I am in need of time to reflect and order my thoughts and my world. And what better time than Lent, a time that should be set aside for just those things. There are crafts I want to do, things I need to work on to grow my businesses, books I want to read, blogs I want to write (and read). But mostly, I just want to feel like I am in control and living life purposefully and I know in order to get there I need to take some time to get my feet back underneath me. I feel confident that God means for us to live life and not just survive it. And I am fully aware that life is busy because I have built it that way and I could "un-build" it in a minute. But that is easier said than done. The things that make life busy are also the things that often make it meaningful. I actually have cut back on certain things and am in the process of subtracting more. I am learning what I can handle and the importance of getting sleep above all things (thus the extreme lack of posting here). It is a process, and sometimes a slow one.

I am also realizing that it is very important to me to look back on the day, the week, the year and not say "where did the time go?" I want to use my time wisely, intentionally. I want to enjoy my boys and not just manage them. I want to experience things as a family, to create memories and strengthen our bonds with each other so that nothing will ever be able to break them. I want to live life, not survive it. I want to be the best me, the best mom, sister, friend, daughter, nurse that I can be while staying true to myself and who God has created me to be. I want to learn how to be the real me at all times and not let frustrating moments or people bring out sides that aren't truly who I am. At this moment, I am still very much in the middle of figuring out what that looks like for me and for my family. I have come to terms with different parts of it which I can go into more details on later. And I am making decisions about our lives that reflect this priority to make life as meaningful as possible. I just need some time to get all these thoughts in order and think about how to put feet to some of these words and thoughts.

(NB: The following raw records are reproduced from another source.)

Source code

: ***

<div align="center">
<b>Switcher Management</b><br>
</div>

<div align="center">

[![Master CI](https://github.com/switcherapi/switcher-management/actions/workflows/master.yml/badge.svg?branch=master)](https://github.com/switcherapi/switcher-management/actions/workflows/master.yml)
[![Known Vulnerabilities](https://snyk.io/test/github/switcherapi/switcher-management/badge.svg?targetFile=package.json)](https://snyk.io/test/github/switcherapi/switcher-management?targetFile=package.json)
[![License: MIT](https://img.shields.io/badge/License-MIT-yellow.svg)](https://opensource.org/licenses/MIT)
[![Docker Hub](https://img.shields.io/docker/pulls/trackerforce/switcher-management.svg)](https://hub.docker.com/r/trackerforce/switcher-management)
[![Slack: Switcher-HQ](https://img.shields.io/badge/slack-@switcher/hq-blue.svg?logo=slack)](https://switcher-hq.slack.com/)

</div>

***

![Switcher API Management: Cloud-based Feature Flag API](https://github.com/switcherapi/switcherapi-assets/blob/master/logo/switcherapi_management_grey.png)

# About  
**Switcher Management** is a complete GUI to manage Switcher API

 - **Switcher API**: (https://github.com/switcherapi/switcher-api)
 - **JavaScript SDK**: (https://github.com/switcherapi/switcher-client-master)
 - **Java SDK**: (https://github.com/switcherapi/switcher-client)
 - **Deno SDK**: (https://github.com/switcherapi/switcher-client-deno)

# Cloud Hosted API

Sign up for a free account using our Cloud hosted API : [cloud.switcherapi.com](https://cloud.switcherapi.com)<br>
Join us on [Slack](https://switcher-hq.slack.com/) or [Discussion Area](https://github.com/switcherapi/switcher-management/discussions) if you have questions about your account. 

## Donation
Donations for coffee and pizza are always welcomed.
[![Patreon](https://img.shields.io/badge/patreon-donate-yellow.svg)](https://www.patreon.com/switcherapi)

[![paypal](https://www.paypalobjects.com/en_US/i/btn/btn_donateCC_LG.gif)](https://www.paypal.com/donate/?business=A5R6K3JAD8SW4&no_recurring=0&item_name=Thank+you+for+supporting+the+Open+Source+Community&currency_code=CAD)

It is almost Lent- a time to be intentional and reflect. I plan to do just that. With myself and with my boys. And hopefully more often, here in this space too. Just surviving is hard sometimes and I know everyday can't be filled with photo-album worthy events. But I also am starting to learn that there are simple ways to make even the smallest moments more like living and less like surviving. If you have this figured out or are farther on this journey than I am, please share.